• [To do]
Which lines of the entries below hold the word "mrel"? Report each of them.

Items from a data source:
------------------------------------------------------------------------

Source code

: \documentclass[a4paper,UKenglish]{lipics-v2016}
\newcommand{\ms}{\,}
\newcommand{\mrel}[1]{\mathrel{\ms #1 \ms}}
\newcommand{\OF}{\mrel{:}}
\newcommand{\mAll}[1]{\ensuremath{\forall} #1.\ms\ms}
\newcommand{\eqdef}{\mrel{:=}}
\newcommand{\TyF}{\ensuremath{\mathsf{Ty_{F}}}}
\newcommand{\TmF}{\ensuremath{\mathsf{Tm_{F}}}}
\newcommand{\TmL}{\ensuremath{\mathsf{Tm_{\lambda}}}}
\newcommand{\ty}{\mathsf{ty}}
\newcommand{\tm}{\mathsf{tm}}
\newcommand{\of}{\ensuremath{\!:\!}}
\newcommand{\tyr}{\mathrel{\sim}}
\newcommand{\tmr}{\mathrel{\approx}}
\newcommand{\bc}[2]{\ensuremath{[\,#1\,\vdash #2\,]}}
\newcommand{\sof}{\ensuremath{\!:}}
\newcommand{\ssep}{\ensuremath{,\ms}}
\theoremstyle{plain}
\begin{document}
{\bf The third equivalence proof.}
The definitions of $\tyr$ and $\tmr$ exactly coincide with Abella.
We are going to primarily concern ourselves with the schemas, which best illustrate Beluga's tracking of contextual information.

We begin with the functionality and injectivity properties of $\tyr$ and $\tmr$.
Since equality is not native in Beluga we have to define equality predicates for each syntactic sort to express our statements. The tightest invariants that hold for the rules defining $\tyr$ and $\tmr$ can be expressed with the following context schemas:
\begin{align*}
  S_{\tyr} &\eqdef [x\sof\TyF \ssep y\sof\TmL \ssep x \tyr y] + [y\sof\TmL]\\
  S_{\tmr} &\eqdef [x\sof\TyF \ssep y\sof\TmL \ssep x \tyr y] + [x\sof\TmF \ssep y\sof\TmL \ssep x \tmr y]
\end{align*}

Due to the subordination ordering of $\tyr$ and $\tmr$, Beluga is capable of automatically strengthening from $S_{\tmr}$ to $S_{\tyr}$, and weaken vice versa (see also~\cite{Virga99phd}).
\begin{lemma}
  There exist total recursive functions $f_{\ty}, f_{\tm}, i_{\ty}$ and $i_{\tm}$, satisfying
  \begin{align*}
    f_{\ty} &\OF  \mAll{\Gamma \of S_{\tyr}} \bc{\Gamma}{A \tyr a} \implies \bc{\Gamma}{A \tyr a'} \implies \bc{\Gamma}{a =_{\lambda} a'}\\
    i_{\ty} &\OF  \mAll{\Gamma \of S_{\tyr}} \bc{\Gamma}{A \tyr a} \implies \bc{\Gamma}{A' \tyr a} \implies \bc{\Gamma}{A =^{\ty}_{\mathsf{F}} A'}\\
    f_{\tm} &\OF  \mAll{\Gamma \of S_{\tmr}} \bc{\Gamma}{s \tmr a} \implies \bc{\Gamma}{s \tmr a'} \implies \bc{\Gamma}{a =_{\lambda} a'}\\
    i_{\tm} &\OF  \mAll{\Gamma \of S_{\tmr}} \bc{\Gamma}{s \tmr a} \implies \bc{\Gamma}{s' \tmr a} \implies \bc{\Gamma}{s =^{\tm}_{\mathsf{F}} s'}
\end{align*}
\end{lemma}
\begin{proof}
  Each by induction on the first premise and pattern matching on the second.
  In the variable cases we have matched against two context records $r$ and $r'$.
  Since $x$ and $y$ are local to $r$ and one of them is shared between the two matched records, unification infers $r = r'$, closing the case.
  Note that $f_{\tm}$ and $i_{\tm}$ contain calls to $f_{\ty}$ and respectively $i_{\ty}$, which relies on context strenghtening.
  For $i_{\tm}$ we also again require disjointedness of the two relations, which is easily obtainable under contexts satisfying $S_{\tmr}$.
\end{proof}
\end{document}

------------------------------------------------------------------------

• [Written solution]
\newcommand{\mrel}[1]{\mathrel{\ms #1 \ms}}
\newcommand{\OF}{\mrel{:}}
\newcommand{\eqdef}{\mrel{:=}}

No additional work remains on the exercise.